Wednesday, May 20, 2009

No Map


When my boyfriends and I broke up up this April we discussed the potential of all of us continuing to live in the same apartment. As ridiculous as this sounds at first blush three factors gave us very high hopes for successful cohabitation; first of all i have my own room, second we are very good friends, and third we share friends (a former couple) that broke up not to long ago and they continue to live together and be best friends (it seems very happily). Ultimately we  agreed to give it to the end of this month (May) to feel it out with the agreement that we would be 'extremely careful with each others feelings.' I was super excited, because i love these men, and we have built a home together. I don't think anyplace that i've shared with another person has ever felt like home before. And even though I don't think our marriage (and it felt like a marriage, even though i know it wasn't) makes a lot of sense any more, I still love them and this is still my home.

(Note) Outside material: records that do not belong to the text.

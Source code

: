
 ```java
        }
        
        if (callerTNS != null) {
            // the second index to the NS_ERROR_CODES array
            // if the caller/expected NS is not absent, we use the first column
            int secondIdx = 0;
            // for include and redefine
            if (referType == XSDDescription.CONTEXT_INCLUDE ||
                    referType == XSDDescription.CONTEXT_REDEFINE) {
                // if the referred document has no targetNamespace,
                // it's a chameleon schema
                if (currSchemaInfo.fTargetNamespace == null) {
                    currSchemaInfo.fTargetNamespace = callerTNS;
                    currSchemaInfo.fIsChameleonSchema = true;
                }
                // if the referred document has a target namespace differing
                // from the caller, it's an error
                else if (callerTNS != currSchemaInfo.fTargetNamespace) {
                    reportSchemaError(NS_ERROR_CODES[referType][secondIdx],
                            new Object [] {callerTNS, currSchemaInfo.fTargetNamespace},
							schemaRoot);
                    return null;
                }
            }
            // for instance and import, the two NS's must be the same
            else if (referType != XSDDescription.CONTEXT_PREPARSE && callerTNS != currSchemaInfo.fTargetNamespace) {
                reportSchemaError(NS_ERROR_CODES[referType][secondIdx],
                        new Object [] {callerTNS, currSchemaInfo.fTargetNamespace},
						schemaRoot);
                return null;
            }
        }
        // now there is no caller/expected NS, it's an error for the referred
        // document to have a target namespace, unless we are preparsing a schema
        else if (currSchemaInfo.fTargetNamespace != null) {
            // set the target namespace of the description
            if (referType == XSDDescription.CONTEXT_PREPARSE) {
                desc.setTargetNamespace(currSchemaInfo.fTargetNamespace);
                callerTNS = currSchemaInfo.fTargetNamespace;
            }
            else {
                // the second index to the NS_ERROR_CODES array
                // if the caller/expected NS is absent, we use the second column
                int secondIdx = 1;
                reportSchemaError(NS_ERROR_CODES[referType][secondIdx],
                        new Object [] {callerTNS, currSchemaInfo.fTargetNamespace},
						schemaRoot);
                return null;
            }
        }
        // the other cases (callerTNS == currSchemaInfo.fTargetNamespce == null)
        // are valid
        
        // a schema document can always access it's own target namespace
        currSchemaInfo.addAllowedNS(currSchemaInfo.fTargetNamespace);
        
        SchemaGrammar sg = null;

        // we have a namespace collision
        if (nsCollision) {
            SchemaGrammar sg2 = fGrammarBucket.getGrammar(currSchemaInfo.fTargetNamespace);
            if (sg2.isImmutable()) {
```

But I'm not sure that it's working out. My ex has not been what i would consider to be 'extremely careful.' It's not that i think he's going out of his way to be disrespectful... but if i had done some of the things to him that he's done to me in the last few week he would flip his shit. I'm not even that mad, its not like we set down specific rules to follow, i guess i just didn't expect our definitions of 'extremely careful with each others feelings,' to be so far apart.  It's days like these i really wish my life came with a rule book, or a set of instructions, or map to tell me how to get from infancy to old age. Fuck, I'd settle for a diagram on the back of a cocktail napkin.